**EXERCISE REQUIREMENTS**.
Copy verbatim the block of lines in the entries below whose first line contains "July 2013; and" and whose last line contains "(2) Despite subsection". Leave out all other lines.

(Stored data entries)
##########
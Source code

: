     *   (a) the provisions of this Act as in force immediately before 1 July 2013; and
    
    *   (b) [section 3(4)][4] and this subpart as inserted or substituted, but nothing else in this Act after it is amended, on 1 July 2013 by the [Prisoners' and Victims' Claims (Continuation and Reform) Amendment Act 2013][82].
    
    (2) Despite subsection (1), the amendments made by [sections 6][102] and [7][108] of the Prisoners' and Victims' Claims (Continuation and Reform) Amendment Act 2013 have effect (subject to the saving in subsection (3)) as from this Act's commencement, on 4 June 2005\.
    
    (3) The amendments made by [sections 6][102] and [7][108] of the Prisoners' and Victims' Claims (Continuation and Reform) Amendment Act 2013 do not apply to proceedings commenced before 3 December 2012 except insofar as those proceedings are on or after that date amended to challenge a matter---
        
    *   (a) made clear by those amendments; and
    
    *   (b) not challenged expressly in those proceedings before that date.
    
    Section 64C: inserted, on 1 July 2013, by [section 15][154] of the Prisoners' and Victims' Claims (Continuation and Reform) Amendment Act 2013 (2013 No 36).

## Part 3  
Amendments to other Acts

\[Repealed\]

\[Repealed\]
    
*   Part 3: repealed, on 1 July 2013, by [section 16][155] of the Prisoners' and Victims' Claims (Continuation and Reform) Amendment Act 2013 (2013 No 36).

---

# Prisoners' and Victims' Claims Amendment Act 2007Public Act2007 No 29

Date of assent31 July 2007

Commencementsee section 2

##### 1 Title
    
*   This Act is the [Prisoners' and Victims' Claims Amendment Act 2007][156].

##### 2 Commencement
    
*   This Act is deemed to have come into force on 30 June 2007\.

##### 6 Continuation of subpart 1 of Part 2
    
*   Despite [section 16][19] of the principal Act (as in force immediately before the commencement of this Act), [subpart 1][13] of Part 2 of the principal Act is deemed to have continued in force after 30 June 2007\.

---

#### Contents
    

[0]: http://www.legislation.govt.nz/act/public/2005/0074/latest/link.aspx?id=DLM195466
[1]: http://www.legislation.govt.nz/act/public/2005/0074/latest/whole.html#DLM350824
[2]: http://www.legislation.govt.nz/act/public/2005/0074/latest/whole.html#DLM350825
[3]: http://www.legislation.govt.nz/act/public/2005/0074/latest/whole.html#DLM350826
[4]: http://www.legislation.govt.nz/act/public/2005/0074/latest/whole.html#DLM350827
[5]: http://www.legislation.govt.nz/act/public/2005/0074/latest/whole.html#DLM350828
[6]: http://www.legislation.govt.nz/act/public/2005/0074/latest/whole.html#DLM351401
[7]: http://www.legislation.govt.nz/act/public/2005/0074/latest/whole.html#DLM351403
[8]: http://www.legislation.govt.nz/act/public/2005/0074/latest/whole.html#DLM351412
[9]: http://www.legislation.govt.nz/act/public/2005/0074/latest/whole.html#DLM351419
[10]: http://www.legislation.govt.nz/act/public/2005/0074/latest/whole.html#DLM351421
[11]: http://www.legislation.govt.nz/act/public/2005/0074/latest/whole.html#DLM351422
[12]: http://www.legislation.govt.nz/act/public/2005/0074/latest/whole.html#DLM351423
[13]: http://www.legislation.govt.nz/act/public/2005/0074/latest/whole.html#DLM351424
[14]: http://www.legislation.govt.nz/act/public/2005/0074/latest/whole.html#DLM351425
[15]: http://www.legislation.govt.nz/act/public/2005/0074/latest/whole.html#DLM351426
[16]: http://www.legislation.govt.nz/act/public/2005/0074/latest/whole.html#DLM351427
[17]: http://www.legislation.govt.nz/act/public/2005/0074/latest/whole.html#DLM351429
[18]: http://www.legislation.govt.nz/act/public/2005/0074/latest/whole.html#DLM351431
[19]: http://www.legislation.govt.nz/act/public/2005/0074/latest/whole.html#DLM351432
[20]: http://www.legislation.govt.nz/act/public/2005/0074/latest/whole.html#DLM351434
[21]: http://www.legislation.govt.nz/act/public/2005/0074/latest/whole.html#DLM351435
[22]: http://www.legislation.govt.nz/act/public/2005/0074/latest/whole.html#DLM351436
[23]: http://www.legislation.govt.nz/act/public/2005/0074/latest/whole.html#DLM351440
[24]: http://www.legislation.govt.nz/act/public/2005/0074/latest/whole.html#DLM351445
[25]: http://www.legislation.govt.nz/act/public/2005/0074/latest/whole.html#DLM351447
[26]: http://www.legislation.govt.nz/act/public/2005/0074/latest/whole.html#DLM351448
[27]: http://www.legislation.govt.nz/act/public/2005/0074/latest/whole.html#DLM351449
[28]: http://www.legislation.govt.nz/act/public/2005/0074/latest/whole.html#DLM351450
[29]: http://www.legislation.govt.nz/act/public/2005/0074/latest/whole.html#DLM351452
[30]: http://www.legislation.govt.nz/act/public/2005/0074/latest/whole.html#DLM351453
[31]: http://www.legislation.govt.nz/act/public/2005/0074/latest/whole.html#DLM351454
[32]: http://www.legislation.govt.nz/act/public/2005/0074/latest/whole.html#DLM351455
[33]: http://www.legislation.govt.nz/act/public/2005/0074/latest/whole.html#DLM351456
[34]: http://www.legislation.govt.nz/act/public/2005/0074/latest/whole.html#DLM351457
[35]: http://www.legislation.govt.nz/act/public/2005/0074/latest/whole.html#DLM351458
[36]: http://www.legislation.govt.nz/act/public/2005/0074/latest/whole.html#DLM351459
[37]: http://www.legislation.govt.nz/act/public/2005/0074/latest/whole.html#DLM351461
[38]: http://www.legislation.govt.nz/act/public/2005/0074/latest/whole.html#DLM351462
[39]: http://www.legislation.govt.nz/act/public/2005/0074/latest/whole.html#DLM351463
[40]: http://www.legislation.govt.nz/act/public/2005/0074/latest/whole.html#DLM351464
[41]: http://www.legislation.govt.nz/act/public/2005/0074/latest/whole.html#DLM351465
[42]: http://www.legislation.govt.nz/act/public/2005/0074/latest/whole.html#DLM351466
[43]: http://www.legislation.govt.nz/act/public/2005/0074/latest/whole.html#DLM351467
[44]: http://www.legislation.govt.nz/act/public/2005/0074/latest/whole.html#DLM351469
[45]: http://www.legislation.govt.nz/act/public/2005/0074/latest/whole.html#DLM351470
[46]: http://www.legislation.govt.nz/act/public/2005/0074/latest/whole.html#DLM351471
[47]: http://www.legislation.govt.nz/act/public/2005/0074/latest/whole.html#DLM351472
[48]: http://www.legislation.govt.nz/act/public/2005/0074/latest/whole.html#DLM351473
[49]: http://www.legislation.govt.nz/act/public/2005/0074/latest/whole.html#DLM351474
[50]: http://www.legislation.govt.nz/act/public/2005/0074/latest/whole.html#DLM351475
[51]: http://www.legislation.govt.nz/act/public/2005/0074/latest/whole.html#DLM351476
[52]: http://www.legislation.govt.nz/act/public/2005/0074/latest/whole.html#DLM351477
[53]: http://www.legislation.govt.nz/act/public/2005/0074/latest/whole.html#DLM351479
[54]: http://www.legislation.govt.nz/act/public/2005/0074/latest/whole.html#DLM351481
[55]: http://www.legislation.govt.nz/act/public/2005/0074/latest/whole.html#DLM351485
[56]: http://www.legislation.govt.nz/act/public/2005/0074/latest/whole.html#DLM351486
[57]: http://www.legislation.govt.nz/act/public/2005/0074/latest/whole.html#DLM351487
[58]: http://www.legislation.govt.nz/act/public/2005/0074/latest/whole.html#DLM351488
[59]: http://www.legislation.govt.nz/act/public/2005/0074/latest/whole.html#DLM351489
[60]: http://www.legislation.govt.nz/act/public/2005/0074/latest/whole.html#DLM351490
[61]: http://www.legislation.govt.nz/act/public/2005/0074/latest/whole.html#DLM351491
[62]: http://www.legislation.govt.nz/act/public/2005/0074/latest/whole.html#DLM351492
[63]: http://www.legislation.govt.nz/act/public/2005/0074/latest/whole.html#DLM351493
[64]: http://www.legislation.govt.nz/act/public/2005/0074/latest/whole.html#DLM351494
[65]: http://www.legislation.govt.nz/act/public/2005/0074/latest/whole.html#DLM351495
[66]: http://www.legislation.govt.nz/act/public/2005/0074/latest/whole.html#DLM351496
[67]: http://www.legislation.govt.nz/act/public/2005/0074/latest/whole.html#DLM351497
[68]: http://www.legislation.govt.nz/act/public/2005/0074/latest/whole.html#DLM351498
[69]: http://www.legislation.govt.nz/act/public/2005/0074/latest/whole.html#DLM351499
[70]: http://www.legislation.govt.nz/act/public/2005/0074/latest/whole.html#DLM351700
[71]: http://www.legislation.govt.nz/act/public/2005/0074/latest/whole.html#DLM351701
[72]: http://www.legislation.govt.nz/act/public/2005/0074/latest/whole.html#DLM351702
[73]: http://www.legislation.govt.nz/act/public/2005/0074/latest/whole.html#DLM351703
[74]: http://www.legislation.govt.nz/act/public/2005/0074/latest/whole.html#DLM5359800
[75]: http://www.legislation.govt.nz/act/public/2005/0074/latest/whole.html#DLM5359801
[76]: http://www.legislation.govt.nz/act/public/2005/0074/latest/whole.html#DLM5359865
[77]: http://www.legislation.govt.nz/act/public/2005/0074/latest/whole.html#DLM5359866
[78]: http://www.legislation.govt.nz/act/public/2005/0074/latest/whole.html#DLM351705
##########
**COMPLETED EXERCISE**.
:     *   (a) the provisions of this Act as in force immediately before 1 July 2013; and
    
    *   (b) [section 3(4)][4] and this subpart as inserted or substituted, but nothing else in this Act after it is amended, on 1 July 2013 by the [Prisoners' and Victims' Claims (Continuation and Reform) Amendment Act 2013][82].
    
    (2) Despite subsection (1), the amendments made by [sections 6][102] and [7][108] of the Prisoners' and Victims' Claims (Continuation and Reform) Amendment Act 2013 have effect (subject to the saving in subsection (3)) as from this Act's commencement, on 4 June 2005\.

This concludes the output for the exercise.